Praise for CONGRESS AT WAR: How Republican Reformers Fought The Civil War, Defied Lincoln,
Ended Slavery, And Remade America

PRESS RELEASE | REVIEWS

The story of how Congress helped win the Civil War–a new perspective that puts the House and Senate, rather than Lincoln, at the center of the conflict. This brilliantly argued new perspective on the Civil War overturns the popular conception that Abraham Lincoln single-handedly led the Union to victory and gives us a vivid account of the essential role Congress played in winning the war.

Building a riveting narrative around four influential members of Congress–Thaddeus Stevens, Pitt Fessenden, Ben Wade, and the pro-slavery Clement Vallandigham–Fergus Bordewich shows us how a newly empowered Republican party shaped one of the most dynamic and consequential periods in American history.
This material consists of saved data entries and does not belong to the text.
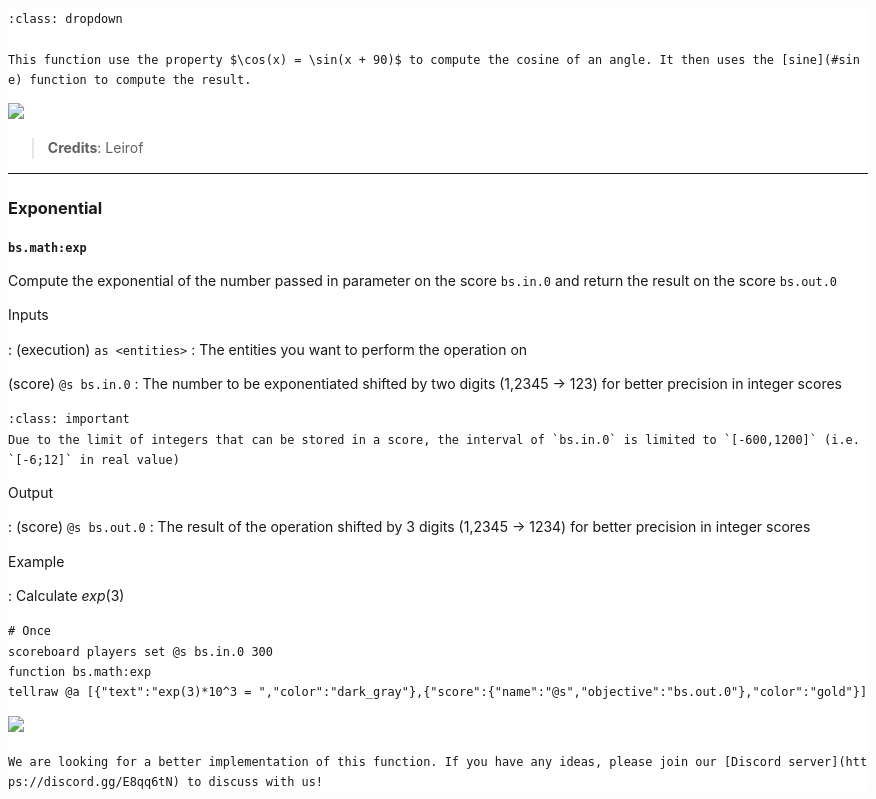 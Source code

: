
 ```{admonition} How does it work?
:class: dropdown

This function use the property $\cos(x) = \sin(x + 90)$ to compute the cosine of an angle. It then uses the [sine](#sine) function to compute the result.
```

![](https://gunivers.net/wp-content/uploads/2022/06/cos.png)

> **Credits**: Leirof

---

### Exponential

**`bs.math:exp`**

Compute the exponential of the number passed in parameter on
the score `bs.in.0` and return the result on the score `bs.out.0`

Inputs

:  (execution) `as <entities>`
   : The entities you want to perform the operation on

   (score) `@s bs.in.0`
   : The number to be exponentiated shifted by two digits (1,2345 -> 123) for better precision in integer scores

   ```{admonition} Technical limitation
   :class: important
   Due to the limit of integers that can be stored in a score, the interval of `bs.in.0` is limited to `[-600,1200]` (i.e. `[-6;12]` in real value)
   ```

Output

:  (score) `@s bs.out.0`
   : The result of the operation shifted by 3 digits (1,2345 -> 1234) for better precision in integer scores

Example

:  Calculate $exp(3)$
   ```
   # Once
   scoreboard players set @s bs.in.0 300
   function bs.math:exp
   tellraw @a [{"text":"exp(3)*10^3 = ","color":"dark_gray"},{"score":{"name":"@s","objective":"bs.out.0"},"color":"gold"}]
   ```

![](https://gunivers.net/wp-content/uploads/2022/06/exp.png)

```{note}
We are looking for a better implementation of this function. If you have any ideas, please join our [Discord server](https://discord.gg/E8qq6tN) to discuss with us!
```
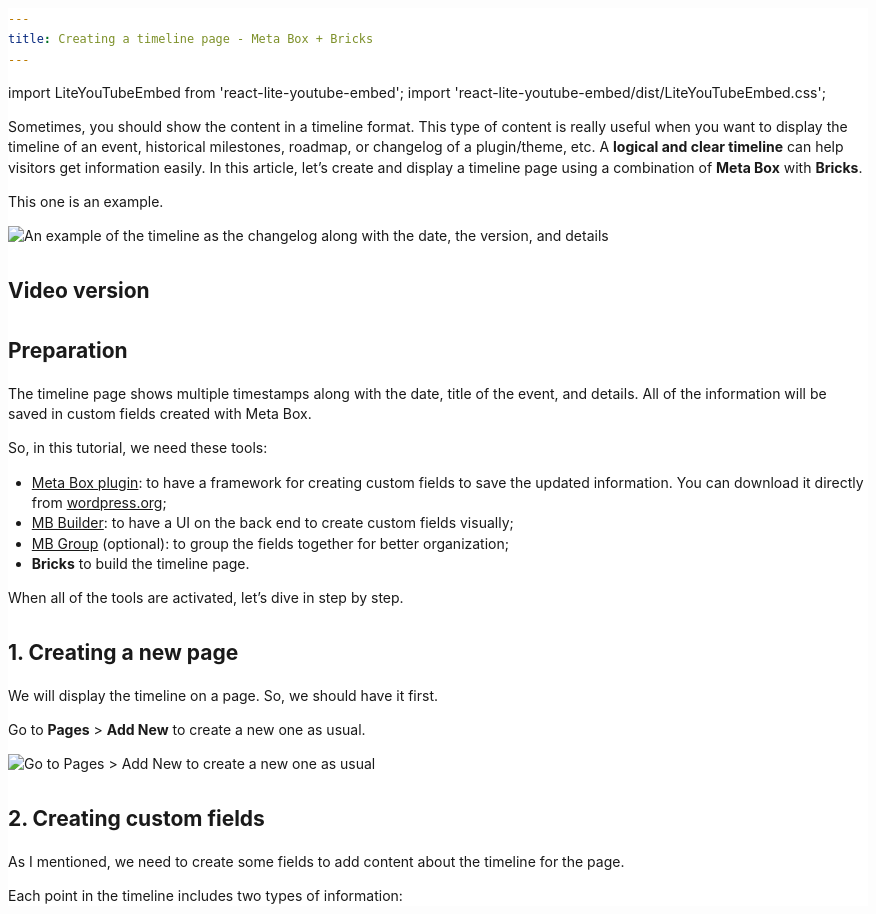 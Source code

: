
 ```yaml
---
title: Creating a timeline page - Meta Box + Bricks
---
```

import LiteYouTubeEmbed from 'react-lite-youtube-embed';
import 'react-lite-youtube-embed/dist/LiteYouTubeEmbed.css';

Sometimes, you should show the content in a timeline format. This type of content is really useful when you want to display the timeline of an event, historical milestones, roadmap, or changelog of a plugin/theme, etc. A **logical and clear timeline** can help visitors get information easily. In this article, let’s create and display a timeline page using a combination of **Meta Box** with **Bricks**.

This one is an example.

![An example of the timeline as the changelog along with the date, the version, and details](https://imgur.elightup.com/xQk3AN6.png)

## Video version

<LiteYouTubeEmbed id='Isnp3fL5G8g' />

## Preparation

The timeline page shows multiple timestamps along with the date, title of the event, and details. All of the information will be saved in custom fields created with Meta Box.

So, in this tutorial, we need these tools:
* [Meta Box plugin](https://wordpress.org/plugins/meta-box/): to have a framework for creating custom fields to save the updated information. You can download it directly from [wordpress.org](https://wordpress.org/plugins/meta-box/);
* [MB Builder](https://metabox.io/plugins/meta-box-builder/): to have a UI on the back end to create custom fields visually;
* [MB Group](https://metabox.io/plugins/meta-box-group/) (optional): to group the fields together for better organization;
* **Bricks** to build the timeline page.

When all of the tools are activated, let’s dive in step by step.

## 1. Creating a new page

We will display the timeline on a page. So, we should have it first.

Go to **Pages** > **Add New** to create a new one as usual.

![Go to Pages > Add New to create a new one as usual](https://imgur.elightup.com/PdNUHv4.png)

## 2. Creating custom fields

As I mentioned, we need to create some fields to add content about the timeline for the page.

Each point in the timeline includes two types of information:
From reinventing the nation’s financial system to pushing President Lincoln to emancipate the slaves to the planning for Reconstruction, Congress undertook drastic measures to defeat the Confederacy, in the process laying the foundation for a strong central government that came fully into being in the twentieth century. Brimming with drama and outsized characters, Congress at War is also one of the most original books about the Civil War to appear in years and will change the way we understand the conflict.

READ EXCERPTS: Ben Wade at Bull Run | Power Grab: 'Sunset' Cox and the Etheridge Conspiracy of 1863


[video] FERGUS speaking with the SF Commonwealth Club

Join us for a virtual conversation with Fergus Bordewich, whose new account of the Civil War does not focus on President Lincoln's role, but instead shows how four Republican congressional leaders often led the way, pushing Lincoln to do more and even defying him at times.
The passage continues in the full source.